> **Work instructions**
Among the lines below, count those with "when". Give the total alone.

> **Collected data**

[Start of section]

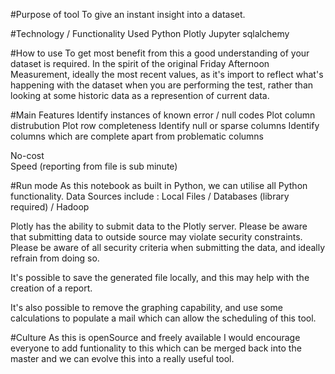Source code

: #Purpose of tool
      To give an instant insight into a dataset.

#Technology / Functionality Used
      Python
      Plotly
      Jupyter
      sqlalchemy

#How to use
      To get most benefit from this a good understanding of your dataset is required.
      In the spirit of the original Friday Afternoon Measurement, ideally the most recent values, as it's import to reflect what's happening with the dataset when you are performing the test, rather than looking at some historic data as a represention of current data.
  
#Main Features
      Identify instances of known error / null codes
      Plot column distrubution
      Plot row completeness
      Identify null or sparse columns 
      Identify columns which are complete apart from problematic columns
  
  No-cost<br/>
  Speed (reporting from file is sub minute)

#Run mode
  As this notebook as built in Python, we can utilise all Python functionality. 
  Data Sources include : Local Files / Databases (library required) / Hadoop 
  
  Plotly has the ability to submit data to the Plotly server. Please be aware that submitting data to outside source may violate security constraints. Please be aware of all security criteria when submitting the data, and ideally refrain from doing so.
  
  It's possible to save the generated file locally, and this may help with the creation of a report.
  
  It's also possible to remove the graphing capability, and use some calculations to populate a mail which can allow the scheduling of this tool.


#Culture
  As this is openSource and freely available I would encourage everyone to add funtionality to this which can be merged back into the master and we can evolve this into a really useful tool.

[End of section]

> **Answer to this problem**
2